TAJAMKAN PENAMU

Oleh Aslam Katutu

NusantaraInsight, Makassar — “Tulisan-tulisan dengan tema Palestina di Media Online ini akan saya rangkum dan jadikan sebuah buku yang akan menjadi catatan sejarah kemanusian untuk generasi akan datang”

Seorang teman penulis bertanya dengan nada sedikit mengeritik, Tulisan Abang akhir-akhir ini semuanya koq bertemakan Palestina? Ya, jangan berhenti brisik soal Palestina, selagi penindasan dan kebiadaban terus terjadi di sana, jawabku singkat. Mungkin kiriman doa sudah sering kita panjatkan, begitupun donasi, saya percaya rakyat Indonesia terus mengalir untuk membantu Palestina, mau ikut berperang langsung melawan zionis mungkin belum ada jalannya. Tapi ada satu cara melawan Zionis walaupun kita jauh dari Timur Tengah. Yaitu perang Narasi.

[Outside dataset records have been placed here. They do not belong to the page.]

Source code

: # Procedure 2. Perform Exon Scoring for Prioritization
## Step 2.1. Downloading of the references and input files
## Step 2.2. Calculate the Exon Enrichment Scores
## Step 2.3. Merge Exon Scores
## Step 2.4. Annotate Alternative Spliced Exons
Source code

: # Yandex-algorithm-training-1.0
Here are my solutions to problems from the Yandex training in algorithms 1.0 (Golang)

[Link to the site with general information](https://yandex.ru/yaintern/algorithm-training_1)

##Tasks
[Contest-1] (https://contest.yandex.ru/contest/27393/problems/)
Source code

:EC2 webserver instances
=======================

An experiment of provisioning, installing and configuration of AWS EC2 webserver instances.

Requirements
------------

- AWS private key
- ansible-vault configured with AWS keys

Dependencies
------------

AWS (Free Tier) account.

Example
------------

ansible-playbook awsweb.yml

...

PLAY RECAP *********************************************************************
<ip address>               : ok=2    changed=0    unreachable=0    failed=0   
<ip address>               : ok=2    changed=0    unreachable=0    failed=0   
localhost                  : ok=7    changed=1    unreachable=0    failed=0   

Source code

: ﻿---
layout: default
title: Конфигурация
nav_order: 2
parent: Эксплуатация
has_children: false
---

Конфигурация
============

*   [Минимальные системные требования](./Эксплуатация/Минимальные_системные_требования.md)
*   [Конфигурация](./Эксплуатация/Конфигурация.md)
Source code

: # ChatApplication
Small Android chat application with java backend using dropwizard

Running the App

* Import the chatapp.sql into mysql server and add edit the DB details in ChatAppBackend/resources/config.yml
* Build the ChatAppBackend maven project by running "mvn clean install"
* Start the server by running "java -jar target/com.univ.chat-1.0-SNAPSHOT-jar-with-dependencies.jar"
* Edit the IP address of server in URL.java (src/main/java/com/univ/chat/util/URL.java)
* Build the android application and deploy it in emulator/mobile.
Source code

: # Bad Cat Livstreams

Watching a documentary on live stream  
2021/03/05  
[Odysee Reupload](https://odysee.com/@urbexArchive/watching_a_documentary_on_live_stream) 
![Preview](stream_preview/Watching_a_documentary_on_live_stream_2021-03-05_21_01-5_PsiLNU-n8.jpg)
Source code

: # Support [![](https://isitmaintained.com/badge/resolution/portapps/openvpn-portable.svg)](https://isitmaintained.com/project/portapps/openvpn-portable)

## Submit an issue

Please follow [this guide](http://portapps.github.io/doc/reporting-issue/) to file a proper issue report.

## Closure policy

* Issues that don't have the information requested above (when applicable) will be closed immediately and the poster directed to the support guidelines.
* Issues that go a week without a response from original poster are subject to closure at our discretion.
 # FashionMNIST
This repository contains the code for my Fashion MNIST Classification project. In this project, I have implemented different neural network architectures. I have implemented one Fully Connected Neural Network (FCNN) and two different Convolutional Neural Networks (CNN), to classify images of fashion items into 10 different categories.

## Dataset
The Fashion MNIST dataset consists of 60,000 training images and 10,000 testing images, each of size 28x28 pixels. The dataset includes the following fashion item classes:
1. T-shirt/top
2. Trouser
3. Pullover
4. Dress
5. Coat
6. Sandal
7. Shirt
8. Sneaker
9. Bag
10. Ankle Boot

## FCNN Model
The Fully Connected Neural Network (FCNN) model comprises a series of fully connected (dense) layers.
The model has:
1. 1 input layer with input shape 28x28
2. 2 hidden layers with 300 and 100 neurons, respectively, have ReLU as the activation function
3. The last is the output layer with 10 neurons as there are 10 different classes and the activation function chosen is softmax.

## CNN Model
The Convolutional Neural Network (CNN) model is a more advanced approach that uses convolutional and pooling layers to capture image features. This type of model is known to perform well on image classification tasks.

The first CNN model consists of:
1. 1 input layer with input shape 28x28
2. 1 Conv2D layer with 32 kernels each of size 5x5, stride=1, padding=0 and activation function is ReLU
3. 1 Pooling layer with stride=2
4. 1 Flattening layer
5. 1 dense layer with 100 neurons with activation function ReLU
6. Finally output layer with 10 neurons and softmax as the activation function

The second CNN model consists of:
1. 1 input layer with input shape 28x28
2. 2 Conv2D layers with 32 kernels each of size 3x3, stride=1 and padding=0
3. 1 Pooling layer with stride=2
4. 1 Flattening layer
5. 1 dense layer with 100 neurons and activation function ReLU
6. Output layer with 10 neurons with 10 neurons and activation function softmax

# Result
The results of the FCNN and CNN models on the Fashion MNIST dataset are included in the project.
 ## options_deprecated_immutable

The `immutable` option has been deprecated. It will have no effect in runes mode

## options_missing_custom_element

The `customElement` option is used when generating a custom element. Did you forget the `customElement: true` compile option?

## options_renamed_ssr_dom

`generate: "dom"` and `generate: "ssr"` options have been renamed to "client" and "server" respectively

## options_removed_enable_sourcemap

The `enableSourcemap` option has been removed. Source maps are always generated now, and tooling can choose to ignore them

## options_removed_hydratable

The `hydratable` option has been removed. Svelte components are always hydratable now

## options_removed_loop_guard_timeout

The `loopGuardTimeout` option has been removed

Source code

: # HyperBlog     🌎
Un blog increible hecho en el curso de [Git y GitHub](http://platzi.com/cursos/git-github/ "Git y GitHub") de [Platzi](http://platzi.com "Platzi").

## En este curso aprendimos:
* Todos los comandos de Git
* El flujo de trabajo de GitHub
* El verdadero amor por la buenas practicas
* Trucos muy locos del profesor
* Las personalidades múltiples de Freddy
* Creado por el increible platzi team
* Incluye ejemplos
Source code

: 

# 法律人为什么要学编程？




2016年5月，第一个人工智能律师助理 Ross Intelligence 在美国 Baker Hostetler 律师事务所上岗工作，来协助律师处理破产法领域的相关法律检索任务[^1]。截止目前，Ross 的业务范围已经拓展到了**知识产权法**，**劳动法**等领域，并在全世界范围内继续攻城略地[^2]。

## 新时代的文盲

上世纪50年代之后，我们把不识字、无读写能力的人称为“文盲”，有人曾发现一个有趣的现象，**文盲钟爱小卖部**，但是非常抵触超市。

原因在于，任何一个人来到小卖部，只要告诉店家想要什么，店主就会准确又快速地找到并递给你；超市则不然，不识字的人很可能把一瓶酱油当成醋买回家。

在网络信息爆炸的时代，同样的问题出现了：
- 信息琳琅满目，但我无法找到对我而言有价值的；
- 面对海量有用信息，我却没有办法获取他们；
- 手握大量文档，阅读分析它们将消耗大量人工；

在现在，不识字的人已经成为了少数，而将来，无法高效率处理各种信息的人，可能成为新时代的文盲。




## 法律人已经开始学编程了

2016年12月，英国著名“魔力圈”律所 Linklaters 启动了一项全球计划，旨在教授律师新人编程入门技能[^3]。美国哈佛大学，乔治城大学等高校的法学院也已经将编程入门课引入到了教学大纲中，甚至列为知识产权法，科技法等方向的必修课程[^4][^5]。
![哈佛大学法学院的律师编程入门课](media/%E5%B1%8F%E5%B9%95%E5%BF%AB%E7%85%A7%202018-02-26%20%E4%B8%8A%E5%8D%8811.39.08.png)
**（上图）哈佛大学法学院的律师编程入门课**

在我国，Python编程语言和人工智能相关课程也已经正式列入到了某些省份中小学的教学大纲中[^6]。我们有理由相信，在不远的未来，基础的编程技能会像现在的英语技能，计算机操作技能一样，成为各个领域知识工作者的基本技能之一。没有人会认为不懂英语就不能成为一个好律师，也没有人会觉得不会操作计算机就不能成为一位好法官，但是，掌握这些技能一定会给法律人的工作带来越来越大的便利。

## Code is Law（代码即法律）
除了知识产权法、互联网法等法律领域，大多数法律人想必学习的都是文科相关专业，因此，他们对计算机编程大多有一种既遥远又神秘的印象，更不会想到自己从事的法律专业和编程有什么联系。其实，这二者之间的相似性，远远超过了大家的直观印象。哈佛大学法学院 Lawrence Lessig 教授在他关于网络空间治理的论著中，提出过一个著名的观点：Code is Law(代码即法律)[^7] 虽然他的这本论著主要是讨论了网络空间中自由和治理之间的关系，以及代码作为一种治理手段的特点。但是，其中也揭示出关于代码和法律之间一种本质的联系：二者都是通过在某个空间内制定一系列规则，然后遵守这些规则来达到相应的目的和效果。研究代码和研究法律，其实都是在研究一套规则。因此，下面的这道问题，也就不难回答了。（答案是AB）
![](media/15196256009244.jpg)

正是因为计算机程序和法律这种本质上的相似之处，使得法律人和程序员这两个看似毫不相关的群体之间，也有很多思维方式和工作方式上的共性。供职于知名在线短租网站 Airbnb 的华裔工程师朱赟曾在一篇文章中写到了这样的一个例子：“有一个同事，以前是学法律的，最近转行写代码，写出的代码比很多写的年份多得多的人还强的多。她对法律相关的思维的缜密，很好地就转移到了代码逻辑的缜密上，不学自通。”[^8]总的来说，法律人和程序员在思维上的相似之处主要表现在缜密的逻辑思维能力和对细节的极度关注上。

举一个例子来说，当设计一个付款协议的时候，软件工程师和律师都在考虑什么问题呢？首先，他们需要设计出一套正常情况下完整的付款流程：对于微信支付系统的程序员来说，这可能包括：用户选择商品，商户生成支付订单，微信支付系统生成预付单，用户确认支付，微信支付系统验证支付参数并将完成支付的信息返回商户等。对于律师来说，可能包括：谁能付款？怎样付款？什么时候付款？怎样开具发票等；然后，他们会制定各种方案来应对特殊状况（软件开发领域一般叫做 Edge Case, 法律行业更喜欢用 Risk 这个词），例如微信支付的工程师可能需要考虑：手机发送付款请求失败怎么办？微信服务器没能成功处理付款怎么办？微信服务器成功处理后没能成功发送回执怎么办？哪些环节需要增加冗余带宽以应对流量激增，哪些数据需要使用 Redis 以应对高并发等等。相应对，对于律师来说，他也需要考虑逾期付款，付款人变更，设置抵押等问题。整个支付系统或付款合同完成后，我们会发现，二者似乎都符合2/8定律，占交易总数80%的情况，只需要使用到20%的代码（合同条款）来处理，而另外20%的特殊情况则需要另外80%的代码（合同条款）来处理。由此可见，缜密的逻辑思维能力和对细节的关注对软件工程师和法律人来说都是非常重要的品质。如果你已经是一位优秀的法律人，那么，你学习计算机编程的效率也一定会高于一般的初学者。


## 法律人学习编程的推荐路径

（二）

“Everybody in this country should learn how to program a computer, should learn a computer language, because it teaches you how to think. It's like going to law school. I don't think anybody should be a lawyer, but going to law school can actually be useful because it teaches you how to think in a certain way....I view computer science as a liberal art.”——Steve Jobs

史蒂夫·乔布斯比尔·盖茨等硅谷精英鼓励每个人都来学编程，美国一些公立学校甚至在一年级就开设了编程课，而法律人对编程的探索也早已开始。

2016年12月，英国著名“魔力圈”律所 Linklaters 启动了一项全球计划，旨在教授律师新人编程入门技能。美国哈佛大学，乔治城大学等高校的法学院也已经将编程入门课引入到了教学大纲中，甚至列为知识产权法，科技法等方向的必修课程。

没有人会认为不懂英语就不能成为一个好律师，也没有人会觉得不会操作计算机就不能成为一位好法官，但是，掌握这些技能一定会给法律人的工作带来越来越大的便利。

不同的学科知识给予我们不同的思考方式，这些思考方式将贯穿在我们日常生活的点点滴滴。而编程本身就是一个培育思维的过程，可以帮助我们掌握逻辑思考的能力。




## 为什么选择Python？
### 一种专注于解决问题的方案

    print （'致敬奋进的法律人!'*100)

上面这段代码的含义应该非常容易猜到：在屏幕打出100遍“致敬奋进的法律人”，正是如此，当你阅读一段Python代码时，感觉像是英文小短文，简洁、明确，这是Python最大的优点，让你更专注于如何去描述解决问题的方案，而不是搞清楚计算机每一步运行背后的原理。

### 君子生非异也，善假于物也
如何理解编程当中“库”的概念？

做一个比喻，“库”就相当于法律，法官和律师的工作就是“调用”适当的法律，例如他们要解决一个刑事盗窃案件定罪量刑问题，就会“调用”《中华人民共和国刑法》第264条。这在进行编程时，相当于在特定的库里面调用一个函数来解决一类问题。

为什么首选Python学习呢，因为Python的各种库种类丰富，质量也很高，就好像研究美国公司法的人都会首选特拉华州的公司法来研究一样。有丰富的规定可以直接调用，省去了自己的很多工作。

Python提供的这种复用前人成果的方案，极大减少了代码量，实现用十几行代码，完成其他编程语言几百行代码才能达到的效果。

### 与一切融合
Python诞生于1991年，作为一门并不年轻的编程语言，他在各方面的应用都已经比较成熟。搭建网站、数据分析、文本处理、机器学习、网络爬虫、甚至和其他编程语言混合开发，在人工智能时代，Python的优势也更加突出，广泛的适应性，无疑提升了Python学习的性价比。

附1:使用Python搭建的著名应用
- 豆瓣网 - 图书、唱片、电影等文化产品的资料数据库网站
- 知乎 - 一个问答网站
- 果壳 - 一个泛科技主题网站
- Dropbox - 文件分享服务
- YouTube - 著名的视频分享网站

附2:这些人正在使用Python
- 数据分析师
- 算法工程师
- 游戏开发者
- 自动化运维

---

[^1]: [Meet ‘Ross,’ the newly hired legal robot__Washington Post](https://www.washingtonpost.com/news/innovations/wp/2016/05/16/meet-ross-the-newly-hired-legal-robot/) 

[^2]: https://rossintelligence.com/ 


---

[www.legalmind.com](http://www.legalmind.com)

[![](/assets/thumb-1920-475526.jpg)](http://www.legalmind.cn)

Dunia saat ini bukan hanya berada di medan perang yang berdarah oleh senjata, tetapi juga di tengah perang narasi yang tak kalah tajam dan mematikan. Jika rudal bisa menghancurkan rumah, maka narasi bisa menghancurkan kebenaran. Jika peluru bisa mengakhiri hidup, maka propaganda bisa menghapus simpati dan empati dari dunia. Dalam konteks inilah, musibah kemanusiaan di Gaza bukan hanya menjadi isu perang militer, tetapi juga menjadi medan pertempuran informasi. Dan dalam medan itu, pena kita adalah senjata.
Selama bertahun-tahun, Gaza berdiri sebagai luka terbuka di tengah dunia yang mengaku beradab. Di atas tanah yang sempit dan diblokade, dua juta lebih manusia hidup dalam ketidakpastian. Mereka kehilangan rumah, anak-anak, sekolah, rumah sakit, bahkan harapan. Tapi yang paling menyedihkan adalah: mereka juga hampir kehilangan suara.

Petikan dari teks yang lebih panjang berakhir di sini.